The tap and die sets that Lou has is only for the nib holders . The cap tap and die sets are custom made triple start taps and dies . I bought mine during a group buy about a year ago and even with the group buy discounts they still cost over $200 for the El Grande style 2 piece set .


----------



## handplane (Aug 5, 2009)

I thought the caps were different.  I remember reading now that they were really pricey.
  Does anyone know if there are any available?  Do they have to be 3 or 4 start taps for the cap?  This is completely new to me but I want to try it.


----------



## BRobbins629 (Aug 5, 2009)

The only reason for multi start threads is to save time when opening the cap.  When its closed, no one will ever know and its really a good idea to begin with single start taps and dies to be sure you like the idea and know what size feels good.  To get one similar to the multistart ones many have get a 12mm set with fine threads.
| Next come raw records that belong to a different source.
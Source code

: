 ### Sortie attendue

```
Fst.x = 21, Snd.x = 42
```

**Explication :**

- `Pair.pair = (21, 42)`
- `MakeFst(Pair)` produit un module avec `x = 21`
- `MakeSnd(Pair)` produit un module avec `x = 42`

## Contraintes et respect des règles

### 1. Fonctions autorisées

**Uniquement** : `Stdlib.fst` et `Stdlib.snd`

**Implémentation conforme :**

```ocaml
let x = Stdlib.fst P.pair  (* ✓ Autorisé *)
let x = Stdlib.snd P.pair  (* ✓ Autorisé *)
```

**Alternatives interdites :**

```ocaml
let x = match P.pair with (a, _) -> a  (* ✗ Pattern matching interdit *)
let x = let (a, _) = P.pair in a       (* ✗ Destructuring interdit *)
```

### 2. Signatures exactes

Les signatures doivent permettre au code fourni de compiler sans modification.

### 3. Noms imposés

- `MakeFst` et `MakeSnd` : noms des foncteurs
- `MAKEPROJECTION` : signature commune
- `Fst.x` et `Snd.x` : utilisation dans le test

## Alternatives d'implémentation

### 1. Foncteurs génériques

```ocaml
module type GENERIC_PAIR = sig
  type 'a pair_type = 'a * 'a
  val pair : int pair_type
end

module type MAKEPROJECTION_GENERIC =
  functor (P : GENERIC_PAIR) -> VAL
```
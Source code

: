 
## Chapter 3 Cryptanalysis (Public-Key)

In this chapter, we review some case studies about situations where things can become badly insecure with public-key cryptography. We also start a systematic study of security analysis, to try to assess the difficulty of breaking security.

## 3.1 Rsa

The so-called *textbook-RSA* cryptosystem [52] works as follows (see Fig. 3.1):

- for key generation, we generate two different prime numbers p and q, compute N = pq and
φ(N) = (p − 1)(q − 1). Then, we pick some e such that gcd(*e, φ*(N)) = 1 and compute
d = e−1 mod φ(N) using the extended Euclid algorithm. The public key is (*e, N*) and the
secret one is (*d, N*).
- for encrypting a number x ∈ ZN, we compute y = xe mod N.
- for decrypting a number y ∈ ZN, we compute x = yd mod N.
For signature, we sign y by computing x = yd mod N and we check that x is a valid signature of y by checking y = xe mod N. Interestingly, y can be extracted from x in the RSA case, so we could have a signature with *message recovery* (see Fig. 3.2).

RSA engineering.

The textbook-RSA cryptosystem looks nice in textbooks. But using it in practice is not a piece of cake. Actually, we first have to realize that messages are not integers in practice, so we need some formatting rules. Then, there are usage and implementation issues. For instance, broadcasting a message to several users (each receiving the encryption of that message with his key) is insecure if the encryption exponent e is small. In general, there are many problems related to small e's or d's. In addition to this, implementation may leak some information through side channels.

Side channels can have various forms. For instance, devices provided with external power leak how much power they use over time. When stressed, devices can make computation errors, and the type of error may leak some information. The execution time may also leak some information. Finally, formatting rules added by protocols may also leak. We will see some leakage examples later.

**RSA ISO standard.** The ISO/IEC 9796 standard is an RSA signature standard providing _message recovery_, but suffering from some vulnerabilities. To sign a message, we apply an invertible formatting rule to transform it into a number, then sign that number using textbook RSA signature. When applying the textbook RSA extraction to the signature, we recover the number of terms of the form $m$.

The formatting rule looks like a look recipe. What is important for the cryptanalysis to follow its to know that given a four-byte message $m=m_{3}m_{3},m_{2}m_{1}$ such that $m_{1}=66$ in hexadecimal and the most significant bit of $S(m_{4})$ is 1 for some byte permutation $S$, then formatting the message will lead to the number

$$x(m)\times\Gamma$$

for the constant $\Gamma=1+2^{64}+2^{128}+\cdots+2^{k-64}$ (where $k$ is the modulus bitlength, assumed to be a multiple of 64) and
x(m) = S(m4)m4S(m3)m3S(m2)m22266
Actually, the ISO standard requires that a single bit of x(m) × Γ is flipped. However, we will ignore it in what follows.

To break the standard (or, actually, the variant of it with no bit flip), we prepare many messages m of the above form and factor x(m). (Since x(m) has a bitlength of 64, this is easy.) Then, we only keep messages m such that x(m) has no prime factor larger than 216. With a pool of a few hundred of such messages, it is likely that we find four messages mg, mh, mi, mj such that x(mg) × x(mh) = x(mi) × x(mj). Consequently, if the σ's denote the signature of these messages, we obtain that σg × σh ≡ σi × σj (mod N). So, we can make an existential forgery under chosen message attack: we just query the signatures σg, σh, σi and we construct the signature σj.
It will work fine.


----------



## Druid (Aug 5, 2009)

Like Bryant, I'm finding myself getting bored with the kits and want to explore making kitless pens.  Help with selecting tap & die sets would be greatly appreciated.


----------



## ldb2000 (Aug 6, 2009)

There are several reasons why Multi start threads are preferred but Bruce is right a single start tap and die set is perfectly fine to explore kitless pen designs . 
Depending whether you are going to use a large or small nib you can use a 12mm x .5mm for the large nib and a 10mm x .5mm for the small nibs . If you use SAE then a 1/2" x at least 24 tpi (32 tpi is better) for the large nib and 7/16" x 24 tpi or better for the small nib . 
Some of the reasons the higher tpi (threads per inch) is better is that the smaller threads will stay closed better then a coarser thread , they are also smaller in size so they don't feel as rough as a coarser thread does and I think they just look better , not as distracting when the pen is open and being used .


----------



## Druid (Aug 6, 2009)

Thanks Butch, I appreciate the info.  If you don't mind, I may reach out to you for additional guidance/info as my skills grow and I explore more.


----------



## Texatdurango (Aug 6, 2009)

For those getting bored with pressing kits together, an hour os so browsing through the advanced pen making forum reading some of the threads would provide a LOT of useful information and actually answer every question asked in the posts above.  There are several threads dedicated to threading, hidden clips, making centerbands, etc. and unlike kit pens, it's not as easy as asking what tools you will need to make your pens.  

There are no rules... just imagination!


----------